To her luck, she saw an open garage halfway down the street to her left. She turned and tried to make out the figures in the darkened space before pulling to a complete stop. "Hello?" she called.  
  
"Yo, visitors!" shouted one of the three guys. They emerged from the garage into the driveway, all looking, surprised, at her.  
  
"Hey, are you new?" asked one of them. Kara nearly laughed at the sight: A tall guy, Asian features, about 5' 10", with dark blue spiky hair, ripped and faded jeans, and a torn black T-shirt, squinting in the bright light, and clutching a flute.  
  
"Yeah. I come from Chicago," she answered, smoothing out her blonde ponytail and silently thanking God for wearing her cutest tank top and capri pants.  
  
"Welcome to Orville," greeted the shortest of the three.
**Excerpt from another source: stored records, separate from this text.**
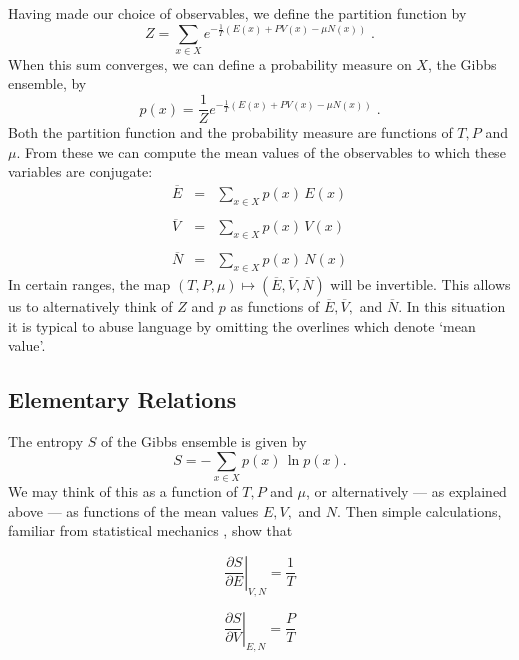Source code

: \documentclass{article}
\begin{document}
Having made our choice of observables, we define the partition function
by 
\[     Z = \sum_{x \in X} e^{-\frac{1}{T}(E(x) + P V(x) - \mu N(x))} \; .\]
When this sum converges, we can define a probability measure on $X$,
the Gibbs ensemble, by
\[    p(x) = \frac{1}{Z} e^{-\frac{1}{T}(E(x) + P V(x) - \mu N(x))} \; .\]
Both the partition function and the probability measure are
functions of $T, P$ and $\mu$.  From these we can compute the mean
values of the observables to which these variables are conjugate:
\[
\begin{array}{ccc} 
    \overline{E} &=& \displaystyle{\sum_{x \in X}} p(x) \, E(x)   \\
                                                   \\
    \overline{V} &=& \displaystyle{\sum_{x \in X}} p(x) \, V(x)   \\
                                                   \\
    \overline{N} &=& \displaystyle{\sum_{x \in X}} p(x) \, N(x)   
\end{array}
\]
In certain ranges, the map $(T,P,\mu) \mapsto (\overline{E},
\overline{V}, \overline{N})$ will be invertible.  This allows us to
alternatively think of $Z$ and $p$ as 
functions of $\overline{E}, \overline{V},$ and $\overline{N}$.
In this situation it is typical to abuse language by omitting the
overlines which denote `mean value'.

\subsection{Elementary Relations} \label{elementary}

The entropy $S$ of the Gibbs ensemble is given by
\[      S = - \sum_{x \in X} p(x)\, \ln p(x) .\]
We may think of this as a function of $T, P$ and $\mu$, or 
alternatively --- as explained above --- as functions of 
the mean values $E, V,$ and $N$.  Then simple calculations,
familiar from statistical mechanics \cite{Reif}, show that

\begin{equation}
\label{derivative1}
\displaystyle{\left.\frac{\partial S}{\partial E}\right|_{V,N}}  =
\displaystyle{\frac{1}{T}} 
\end{equation}

\begin{equation}
\label{derivative2}
\displaystyle{\left.\frac{\partial S}{\partial V}\right|_{E,N}}  =
\displaystyle{\frac{P}{T}} 
\end{equation}
\end{document}
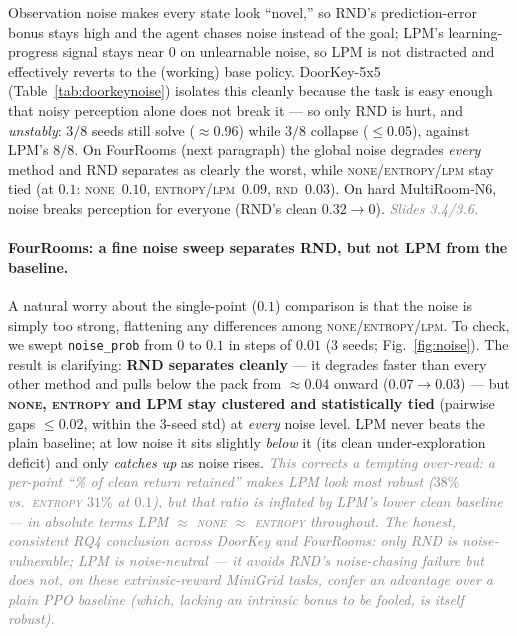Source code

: \documentclass[11pt]{article}
\newcommand{\note}[1]{\textcolor{gray}{\small\emph{#1}}}
\begin{document}
Observation noise makes every state look ``novel,'' so RND's prediction-error bonus stays high and the
agent chases noise instead of the goal; LPM's learning-progress signal stays near $0$ on unlearnable
noise, so LPM is not distracted and effectively reverts to the (working) base policy. DoorKey-5x5
(Table~\ref{tab:doorkeynoise}) isolates this cleanly because the task is easy enough that noisy
perception alone does not break it --- so only RND is hurt, and \emph{unstably}: $3/8$ seeds still solve
($\approx0.96$) while $3/8$ collapse ($\le0.05$), against LPM's $8/8$. On FourRooms (next paragraph)
the global noise degrades \emph{every} method and RND separates as clearly the worst, while
\textsc{none}/\textsc{entropy}/\textsc{lpm} stay tied (at $0.1$: \textsc{none}~$0.10$,
\textsc{entropy}/\textsc{lpm}~$0.09$, \textsc{rnd}~$0.03$). On hard MultiRoom-N6, noise breaks
perception for everyone (RND's clean $0.32 \to 0$).
\note{Slides 3.4/3.6.}

\paragraph{FourRooms: a fine noise sweep separates RND, but not LPM from the baseline.} A natural worry
about the single-point ($0.1$) comparison is that the noise is simply too strong, flattening any
differences among \textsc{none}/\textsc{entropy}/\textsc{lpm}. To check, we swept \texttt{noise\_prob}
from $0$ to $0.1$ in steps of $0.01$ (3 seeds; Fig.~\ref{fig:noise}). The result is clarifying:
\textbf{RND separates cleanly} --- it degrades faster than every other method and pulls below the pack
from $\approx0.04$ onward ($0.07\!\to\!0.03$) --- but \textbf{\textsc{none}, \textsc{entropy} and LPM
stay clustered and statistically tied} (pairwise gaps $\le0.02$, within the 3-seed std) at \emph{every}
noise level. LPM never beats the plain baseline; at low noise it sits slightly \emph{below} it (its
clean under-exploration deficit) and only \emph{catches up} as noise rises. \note{This corrects a
tempting over-read: a per-point ``\% of clean return retained'' makes LPM look most robust ($38\%$ vs.\
\textsc{entropy} $31\%$ at $0.1$), but that ratio is inflated by LPM's \emph{lower clean baseline} ---
in absolute terms LPM $\approx$ \textsc{none} $\approx$ \textsc{entropy} throughout. The honest,
consistent RQ4 conclusion across DoorKey and FourRooms: \emph{only RND is noise-vulnerable; LPM is
noise-neutral} --- it avoids RND's noise-chasing failure but does not, on these extrinsic-reward
MiniGrid tasks, confer an advantage over a plain PPO baseline (which, lacking an intrinsic bonus to be
fooled, is itself robust).}
\end{document}
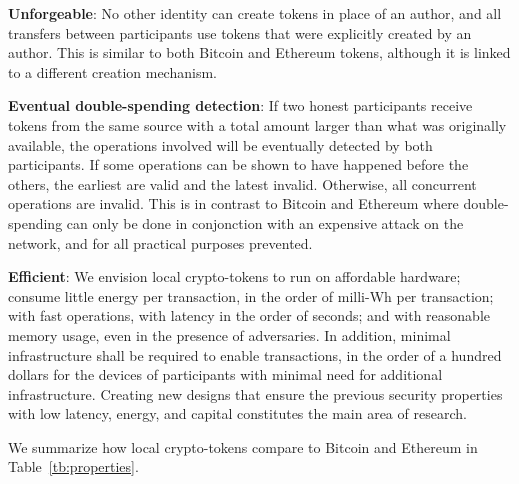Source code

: \documentclass[sigconf,9pt]{acmart}
\begin{document}
\textbf{Unforgeable}: No other identity can create tokens in place of an author, and all transfers between participants use tokens that were explicitly created by an author. This is similar to both Bitcoin and Ethereum tokens, although it is linked to a different creation mechanism.

\textbf{Eventual double-spending detection}: If two honest participants receive tokens from the same source with a total amount larger than what was originally available, the operations involved will be eventually detected by both participants. If some operations can be shown to have happened before the others, the earliest are valid and the latest invalid. Otherwise, all concurrent operations are invalid. This is in contrast to Bitcoin and Ethereum where double-spending can only be done in conjonction with an expensive attack on the network, and for all practical purposes prevented. 

\textbf{Efficient}: We envision local crypto-tokens to run on affordable hardware; consume little energy per transaction, in the order of milli-Wh per transaction; with fast operations, with latency in the order of seconds; and with reasonable memory usage, even in the presence of adversaries. 
In addition, minimal infrastructure shall be required to enable transactions, in the order of a hundred dollars for the devices of participants with minimal need for additional infrastructure. Creating new designs that ensure the previous security properties with low latency, energy, and capital constitutes the main area of research.

We summarize how local crypto-tokens compare to Bitcoin and Ethereum in Table~\ref{tb:properties}.
\end{document}
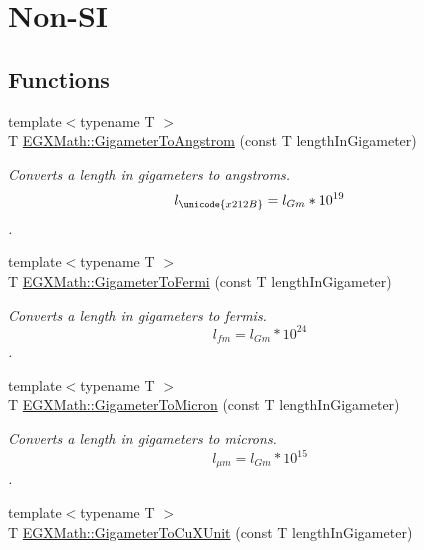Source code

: \hypertarget{group___e_g_x_math-_conversions-_length_conversions-_gigameter-_non-_s_i}{}\section{Non-\/\+SI}
\label{group___e_g_x_math-_conversions-_length_conversions-_gigameter-_non-_s_i}
\subsection*{Functions}
\begin{DoxyCompactItemize}
\item 
{\footnotesize template$<$typename T $>$ }\\T \mbox{\hyperlink{group___e_g_x_math-_conversions-_length_conversions-_gigameter-_non-_s_i_ga622e85e3f663039f3802b29d25655989}{E\+G\+X\+Math\+::\+Gigameter\+To\+Angstrom}} (const T length\+In\+Gigameter)
\begin{DoxyCompactList}\small\item\em Converts a length in gigameters to angstroms. \[ l_{\unicode{x212B}}=l_{Gm} * 10^{19} \]. \end{DoxyCompactList}\item 
{\footnotesize template$<$typename T $>$ }\\T \mbox{\hyperlink{group___e_g_x_math-_conversions-_length_conversions-_gigameter-_non-_s_i_gadf6d730ad6e47bc8be214f3ef59b48ca}{E\+G\+X\+Math\+::\+Gigameter\+To\+Fermi}} (const T length\+In\+Gigameter)
\begin{DoxyCompactList}\small\item\em Converts a length in gigameters to fermis. \[ l_{fm}=l_{Gm} * 10^{24} \]. \end{DoxyCompactList}\item 
{\footnotesize template$<$typename T $>$ }\\T \mbox{\hyperlink{group___e_g_x_math-_conversions-_length_conversions-_gigameter-_non-_s_i_ga90426d22455e96b1f61e1850c7b89f77}{E\+G\+X\+Math\+::\+Gigameter\+To\+Micron}} (const T length\+In\+Gigameter)
\begin{DoxyCompactList}\small\item\em Converts a length in gigameters to microns. \[ l_{\mu m}=l_{Gm} * 10^{15} \]. \end{DoxyCompactList}\item 
{\footnotesize template$<$typename T $>$ }\\T \mbox{\hyperlink{group___e_g_x_math-_conversions-_length_conversions-_gigameter-_non-_s_i_gab542297b31676ef5b3cf62f0c63a6f20}{E\+G\+X\+Math\+::\+Gigameter\+To\+Cu\+X\+Unit}} (const T length\+In\+Gigameter)

\end{DoxyCompactItemize}
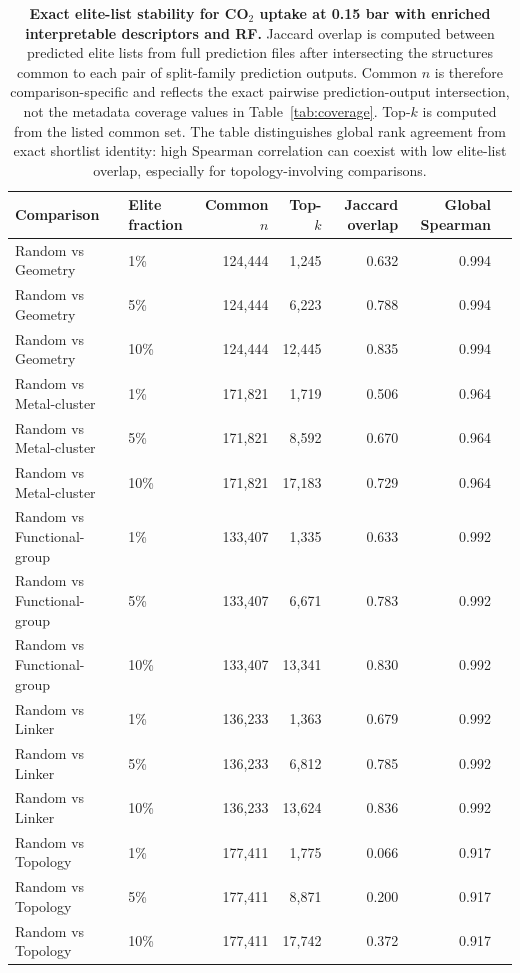 \documentclass[11pt,a4paper]{article}
\begin{document}
\begin{table}[H]
\centering
\caption{\textbf{Exact elite-list stability for CO$_2$ uptake at 0.15 bar with enriched interpretable descriptors and RF.} Jaccard overlap is computed between predicted elite lists from full prediction files after intersecting the structures common to each pair of split-family prediction outputs. Common $n$ is therefore comparison-specific and reflects the exact pairwise prediction-output intersection, not the metadata coverage values in Table~\ref{tab:coverage}. Top-$k$ is computed from the listed common set. The table distinguishes global rank agreement from exact shortlist identity: high Spearman correlation can coexist with low elite-list overlap, especially for topology-involving comparisons.}
\label{tab:elite_exact}
\scriptsize
\begin{tabular}{llrrrrr}
\toprule
Comparison & Elite fraction & Common $n$ & Top-$k$ & Jaccard overlap & Global Spearman \\
\midrule
Random vs Geometry & 1\% & 124,444 & 1,245 & 0.632 & 0.994 \\
Random vs Geometry & 5\% & 124,444 & 6,223 & 0.788 & 0.994 \\
Random vs Geometry & 10\% & 124,444 & 12,445 & 0.835 & 0.994 \\
Random vs Metal-cluster & 1\% & 171,821 & 1,719 & 0.506 & 0.964 \\
Random vs Metal-cluster & 5\% & 171,821 & 8,592 & 0.670 & 0.964 \\
Random vs Metal-cluster & 10\% & 171,821 & 17,183 & 0.729 & 0.964 \\
Random vs Functional-group & 1\% & 133,407 & 1,335 & 0.633 & 0.992 \\
Random vs Functional-group & 5\% & 133,407 & 6,671 & 0.783 & 0.992 \\
Random vs Functional-group & 10\% & 133,407 & 13,341 & 0.830 & 0.992 \\
Random vs Linker & 1\% & 136,233 & 1,363 & 0.679 & 0.992 \\
Random vs Linker & 5\% & 136,233 & 6,812 & 0.785 & 0.992 \\
Random vs Linker & 10\% & 136,233 & 13,624 & 0.836 & 0.992 \\
Random vs Topology & 1\% & 177,411 & 1,775 & 0.066 & 0.917 \\
Random vs Topology & 5\% & 177,411 & 8,871 & 0.200 & 0.917 \\
Random vs Topology & 10\% & 177,411 & 17,742 & 0.372 & 0.917 \\
\bottomrule
\end{tabular}
\end{table}
\end{document}
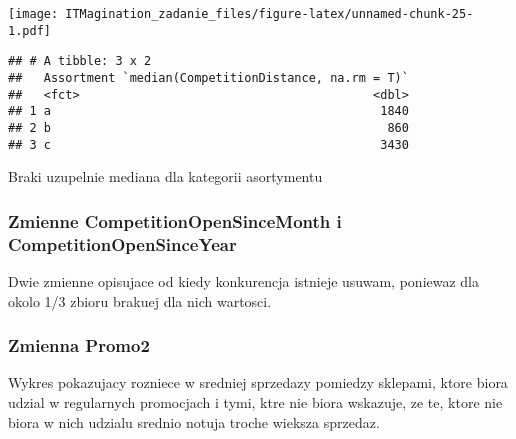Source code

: \documentclass[]{article}
\newenvironment{Shaded}{\begin{snugshade}}{\end{snugshade}}
\newcommand{\DataTypeTok}[1]{\textcolor[rgb]{0.13,0.29,0.53}{#1}}
\newcommand{\KeywordTok}[1]{\textcolor[rgb]{0.13,0.29,0.53}{\textbf{#1}}}
\newcommand{\NormalTok}[1]{#1}
\newcommand{\OperatorTok}[1]{\textcolor[rgb]{0.81,0.36,0.00}{\textbf{#1}}}
\newcommand{\StringTok}[1]{\textcolor[rgb]{0.31,0.60,0.02}{#1}}
\begin{document}
\texttt{[image: ITMagination\_zadanie\_files/figure-latex/unnamed-chunk-25-1.pdf]}

\begin{Shaded}
\end{Shaded}

\begin{verbatim}
## # A tibble: 3 x 2
##   Assortment `median(CompetitionDistance, na.rm = T)`
##   <fct>                                         <dbl>
## 1 a                                              1840
## 2 b                                               860
## 3 c                                              3430
\end{verbatim}

Braki uzupelnie mediana dla kategorii asortymentu

\hypertarget{zmienne-competitionopensincemonth-i-competitionopensinceyear}{%
\subsubsection{Zmienne CompetitionOpenSinceMonth i
CompetitionOpenSinceYear}\label{zmienne-competitionopensincemonth-i-competitionopensinceyear}}

Dwie zmienne opisujace od kiedy konkurencja istnieje usuwam, poniewaz
dla okolo 1/3 zbioru brakuej dla nich wartosci.

\hypertarget{zmienna-promo2}{%
\subsubsection{Zmienna Promo2}\label{zmienna-promo2}}

Wykres pokazujacy rozniece w sredniej sprzedazy pomiedzy sklepami, ktore
biora udzial w regularnych promocjach i tymi, ktre nie biora wskazuje,
ze te, ktore nie biora w nich udzialu srednio notuja troche wieksza
sprzedaz.

\begin{Shaded}
\end{Shaded}
\end{document}
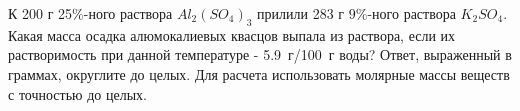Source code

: 
К 200 г 25$\%$-ного раствора $Al_2(SO_4)_3$ прилили 283 г $9\%$-ного раствора $K_2SO_4$. Какая масса осадка алюмокалиевых квасцов 
выпала из раствора, если их растворимость при данной температуре - 5.9~г/100~г воды? Ответ, выраженный в граммах, округлите до целых. Для расчета использовать молярные массы веществ с точностью до целых.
He had naturally orange-red hair, which hung over his forehead shaggily, pale skin with lots of freckles, a black muscle shirt, and grey shorts of that weird polyester kind of material.  
  
Kara realized he held drumsticks, and that the third guy had a guitar. She did a double take - Orville musicians!  
  
"So, you guys are in a band, right?" she asked nervously.  
  
The flutist shrugged. "Just for the summer, really. We were just working on a Led Zeppelin song."  
  
Led Zeppelin – she knew them. A fellow bandie loved that band.  
  
"Can I hear it?"  
  
The guys looked at each other, a little surprised.  
  
"Well, we've never had an audience," admitted the guitarist.  
  
"Sure, why not," answered the short one. "Come on in."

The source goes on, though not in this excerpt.